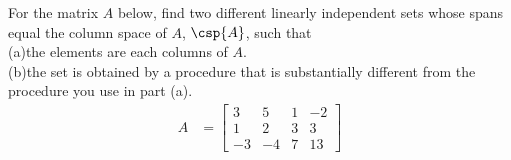 For the matrix $A$ below, find two different linearly independent sets whose spans equal the column space of $A$, $\csp{A}$, such that\\
(a)\quad the elements are each columns of $A$.\\
(b)\quad the set is obtained by a procedure that is substantially different from the procedure you use in part (a).
%
\begin{align*}
A&=
\begin{bmatrix}
 3 & 5 & 1 & -2 \\
 1 & 2 & 3 & 3 \\
 -3 & -4 & 7 & 13
\end{bmatrix}
\end{align*}
%
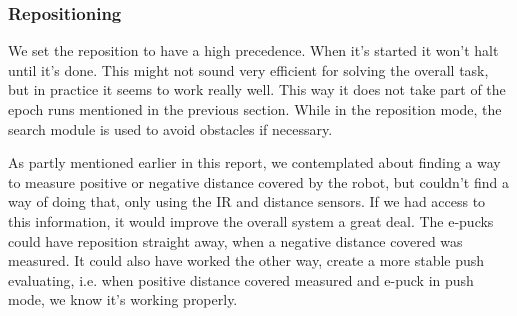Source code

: \subsubsection{Repositioning}
We set the reposition to have a high precedence. When it's started it won't halt until it’s done. This might not sound very efficient for solving the overall task, but in practice it seems to work really well. This way it does not take part of the epoch runs mentioned in the previous section. While in the reposition mode, the search module is used to avoid obstacles if necessary.  

As partly mentioned earlier in this report, we contemplated about finding a way to measure positive or negative distance covered by the robot, but couldn't find a way of doing that, only using the IR and distance sensors. If we had access to this information, it would improve the overall system a great deal. The e-pucks could have reposition straight away, when a negative distance covered was measured. It could also have worked the other way, create a more stable push evaluating, i.e. when positive distance covered measured and e-puck in push mode, we know it's working properly.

★ ★ ★ ★

- [Problem requirements]: Wherever a picture appears in the data, please drop it and retype the rest exactly.

- [Answer for this exercise]:
 For the matrix $A$ below, find two different linearly independent sets whose spans equal the column space of $A$, $\csp{A}$, such that\\
(a)\quad the elements are each columns of $A$.\\
(b)\quad the set is obtained by a procedure that is substantially different from the procedure you use in part (a).
%
\begin{align*}
A&=
\begin{bmatrix}
 3 & 5 & 1 & -2 \\
 1 & 2 & 3 & 3 \\
 -3 & -4 & 7 & 13
\end{bmatrix}
\end{align*}
%
Source code

: \subsubsection{Repositioning}
We set the reposition to have a high precedence. When it's started it won't halt until it’s done. This might not sound very efficient for solving the overall task, but in practice it seems to work really well. This way it does not take part of the epoch runs mentioned in the previous section. While in the reposition mode, the search module is used to avoid obstacles if necessary.  

As partly mentioned earlier in this report, we contemplated about finding a way to measure positive or negative distance covered by the robot, but couldn't find a way of doing that, only using the IR and distance sensors. If we had access to this information, it would improve the overall system a great deal. The e-pucks could have reposition straight away, when a negative distance covered was measured. It could also have worked the other way, create a more stable push evaluating, i.e. when positive distance covered measured and e-puck in push mode, we know it's working properly.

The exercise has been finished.